> _Exercise instructions_: Only one stretch of the data is wanted: the line containing "Initialize the grunt", the line containing "cat > .editorconfig <<EOL", and every line between them, copied exactly.
##### Supplied records
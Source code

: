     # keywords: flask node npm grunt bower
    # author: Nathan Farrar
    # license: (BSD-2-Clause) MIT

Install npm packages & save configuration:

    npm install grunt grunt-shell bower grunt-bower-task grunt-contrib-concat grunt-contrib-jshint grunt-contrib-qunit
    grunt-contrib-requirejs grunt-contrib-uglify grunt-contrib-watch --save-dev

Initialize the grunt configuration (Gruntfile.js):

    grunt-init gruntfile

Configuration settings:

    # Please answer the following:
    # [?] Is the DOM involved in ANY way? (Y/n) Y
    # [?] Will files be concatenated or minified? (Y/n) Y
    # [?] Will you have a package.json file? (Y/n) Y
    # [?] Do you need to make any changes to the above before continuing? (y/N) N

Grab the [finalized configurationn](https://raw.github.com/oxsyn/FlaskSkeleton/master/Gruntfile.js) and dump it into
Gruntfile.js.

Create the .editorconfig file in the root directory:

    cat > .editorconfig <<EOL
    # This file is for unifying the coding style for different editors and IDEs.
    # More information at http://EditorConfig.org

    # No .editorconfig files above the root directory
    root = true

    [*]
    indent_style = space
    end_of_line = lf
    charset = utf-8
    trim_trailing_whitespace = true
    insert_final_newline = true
##########
> _Task response_:
Initialize the grunt configuration (Gruntfile.js):

    grunt-init gruntfile

Configuration settings:

    # Please answer the following:
    # [?] Is the DOM involved in ANY way? (Y/n) Y
    # [?] Will files be concatenated or minified? (Y/n) Y
    # [?] Will you have a package.json file? (Y/n) Y
    # [?] Do you need to make any changes to the above before continuing? (y/N) N

Grab the [finalized configurationn](https://raw.github.com/oxsyn/FlaskSkeleton/master/Gruntfile.js) and dump it into
Gruntfile.js.

Create the .editorconfig file in the root directory:

    cat > .editorconfig <<EOL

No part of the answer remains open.